If, a few months ago, the prevailing assumption among investors was that artificial intelligence (AI) would deliver widespread efficiency gains for companies, the market has recently shown greater caution and begun to move away from firms whose businesses could be rendered unviable by the technology.
In this shift, software companies and those with high levels of intangible assets on their balance sheets have been penalized by investors, while major financial institutions are beginning to recommend stock portfolios more closely tied to the “old economy”—companies with balance sheets weighted toward physical assets and low obsolescence.
Market sensitivity to AI-related narratives has increased in recent days. On Monday, a report published by Citrini Research outlined the risks facing “software as a service” (SaaS) companies amid the rapid development of AI.
The performance of software-related stocks over the past month reflects growing investor concerns. Shares of Atlassian have fallen 47.18%; Palantir, 18.12%; Adobe, 14.82%; Autodesk, 17.67%; Nowstock, 20.93%; Workday, 31.14%; and Intuit, 33.41%.
In this environment, the strategy known as Halo (“Heavy Assets, Low Obsolescence”) has been gaining ground in the market. According to Goldman Sachs, higher real interest rates in the post-pandemic period, geopolitical fragmentation and the restructuring of supply chains have shifted stock market leadership back toward companies with productive and tangible assets.
“Markets are valuing capacity, networks, infrastructure and engineering complexity—assets that are expensive to replicate and less exposed to technological obsolescence,” note strategists Guillaume Jaisson, Peter Oppenheimer, Sharon Bell and Giovanni Ferrannini of the U.S. bank.
In addition, AI has added what Goldman describes as a double pressure on equity markets, breaking the dominance of traditional sectors of the past decade, such as software, while turning some “asset-light” companies into some of the largest cash spenders.
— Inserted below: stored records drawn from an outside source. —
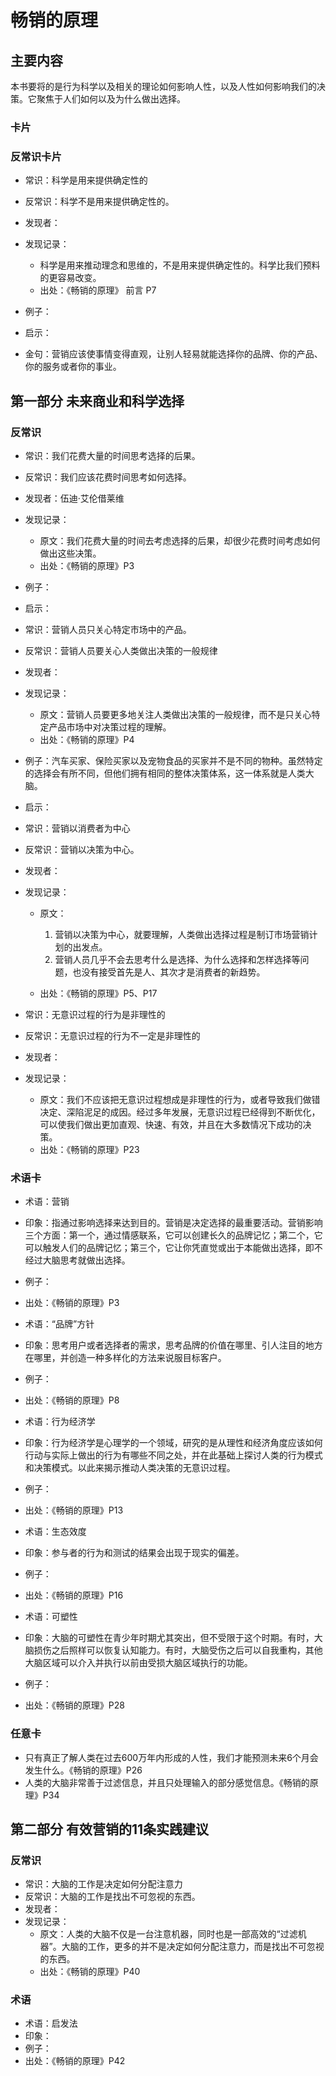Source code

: # 畅销的原理
## 主要内容
本书要将的是行为科学以及相关的理论如何影响人性，以及人性如何影响我们的决策。它聚焦于人们如何以及为什么做出选择。

### 卡片
###  反常识卡片
- 常识：科学是用来提供确定性的
- 反常识：科学不是用来提供确定性的。
- 发现者：
- 发现记录：
    - 科学是用来推动理念和思维的，不是用来提供确定性的。科学比我们预料的更容易改变。
    - 出处：《畅销的原理》 前言 P7
- 例子：
- 启示：

- 金句：营销应该使事情变得直观，让别人轻易就能选择你的品牌、你的产品、你的服务或者你的事业。

## 第一部分 未来商业和科学选择
### 反常识
- 常识：我们花费大量的时间思考选择的后果。
- 反常识：我们应该花费时间思考如何选择。
- 发现者：伍迪·艾伦借莱维
- 发现记录：
    - 原文：我们花费大量的时间去考虑选择的后果，却很少花费时间考虑如何做出这些决策。
    - 出处：《畅销的原理》P3
- 例子：
- 启示：


- 常识：营销人员只关心特定市场中的产品。
- 反常识：营销人员要关心人类做出决策的一般规律
- 发现者：
- 发现记录：
    - 原文：营销人员要更多地关注人类做出决策的一般规律，而不是只关心特定产品市场中对决策过程的理解。
    - 出处：《畅销的原理》P4
- 例子：汽车买家、保险买家以及宠物食品的买家并不是不同的物种。虽然特定的选择会有所不同，但他们拥有相同的整体决策体系，这一体系就是人类大脑。
- 启示：

- 常识：营销以消费者为中心
- 反常识：营销以决策为中心。
- 发现者：
- 发现记录：
    - 原文：
        1. 营销以决策为中心，就要理解，人类做出选择过程是制订市场营销计划的出发点。
        2. 营销人员几乎不会去思考什么是选择、为什么选择和怎样选择等问题，也没有接受首先是人、其次才是消费者的新趋势。
    
    - 出处：《畅销的原理》P5、P17


- 常识：无意识过程的行为是非理性的
- 反常识：无意识过程的行为不一定是非理性的
- 发现者：
- 发现记录：
    - 原文：我们不应该把无意识过程想成是非理性的行为，或者导致我们做错决定、深陷泥足的成因。经过多年发展，无意识过程已经得到不断优化，可以使我们做出更加直观、快速、有效，并且在大多数情况下成功的决策。
    - 出处：《畅销的原理》P23



### 术语卡
- 术语：营销
- 印象：指通过影响选择来达到目的。营销是决定选择的最重要活动。营销影响三个方面：第一个，通过情感联系，它可以创建长久的品牌记忆；第二个，它可以触发人们的品牌记忆；第三个，它让你凭直觉或出于本能做出选择，即不经过大脑思考就做出选择。
- 例子：
- 出处：《畅销的原理》P3

- 术语：“品牌”方针
- 印象：思考用户或者选择者的需求，思考品牌的价值在哪里、引人注目的地方在哪里，并创造一种多样化的方法来说服目标客户。
- 例子：
- 出处：《畅销的原理》P8


- 术语：行为经济学
- 印象：行为经济学是心理学的一个领域，研究的是从理性和经济角度应该如何行动与实际上做出的行为有哪些不同之处，并在此基础上探讨人类的行为模式和决策模式。以此来揭示推动人类决策的无意识过程。
- 例子：
- 出处：《畅销的原理》P13

- 术语：生态效度
- 印象：参与者的行为和测试的结果会出现于现实的偏差。
- 例子：
- 出处：《畅销的原理》P16

- 术语：可塑性
- 印象：大脑的可塑性在青少年时期尤其突出，但不受限于这个时期。有时，大脑损伤之后照样可以恢复认知能力。有时，大脑受伤之后可以自我重构，其他大脑区域可以介入并执行以前由受损大脑区域执行的功能。
- 例子：
- 出处：《畅销的原理》P28


### 任意卡
- 只有真正了解人类在过去600万年内形成的人性，我们才能预测未来6个月会发生什么。《畅销的原理》P26
- 人类的大脑非常善于过滤信息，并且只处理输入的部分感觉信息。《畅销的原理》P34


 ## 第二部分 有效营销的11条实践建议
 ### 反常识
 - 常识：大脑的工作是决定如何分配注意力
 - 反常识：大脑的工作是找出不可忽视的东西。
 - 发现者：
 - 发现记录：
     - 原文：人类的大脑不仅是一台注意机器，同时也是一部高效的“过滤机器”。大脑的工作，更多的并不是决定如何分配注意力，而是找出不可忽视的东西。
     - 出处：《畅销的原理》P40



### 术语
- 术语：启发法
- 印象：
- 例子：
- 出处：《畅销的原理》P42






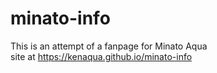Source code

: # minato-info
This is an attempt of a fanpage for Minato Aqua <br>
site at https://kenaqua.github.io/minato-info
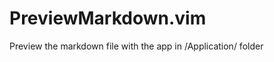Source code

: PreviewMarkdown.vim
===================

Preview the markdown file with the app in /Application/ folder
This is the case of OpenAI, which plans to invest about $600 billion in computing capacity by 2030.
In this context, a “capital-intensive” stock basket created by Goldman has outperformed its “capital-light” basket by 35% since last year, “as the amount of tangible assets has become a determining factor for valuations and stock returns,” the strategists say.
The model was originally designed for European equities. In the “capital-intensive” classification are companies from the utilities, basic resources and industrial sectors, as well as airlines, defense, transportation, luxury and certain consumer subsectors. The “capital-light” classification includes stocks from the software, media, internet and services sectors.
For Goldman Sachs, diversification into these sectors—although the short-term rotation has been sharp—is not yet excessive. “Long-term positioning suggests room for further investment.”
The initiative has also reached the Brazilian market, and the equity team at Santander Brasil believes the global movement is likely to benefit the local stock exchange, where many leading companies align with the characteristics sought by foreign investors.
“The question is no longer who benefits from AI—but who can be disrupted by it. Investors are now testing the survival and durability of competitive advantages,” wrote the Santander team led by Aline Cardoso. “We are already seeing early signs of a rotation from digital to physical.”
According to Santander, the movement is also becoming a geographic story. “AI is commodity-intensive—energy, copper, infrastructure—which favors emerging markets,” the team says. In a ranking based on adherence to Halo characteristics, the Ibovespa would trail only stocks in Taiwan and South Korea.
The team also created a “Halo basket” for Brazilian equities with ten names that, in the bank’s assessment, combine a high base of tangible assets, low obsolescence, operational momentum and valuations with upside potential. The basket includes Axia, Copasa, Orizon, Brava Energia, Prio, Cyrela, Direcional, Telefônica Brasil, Aura Minerals and Vale.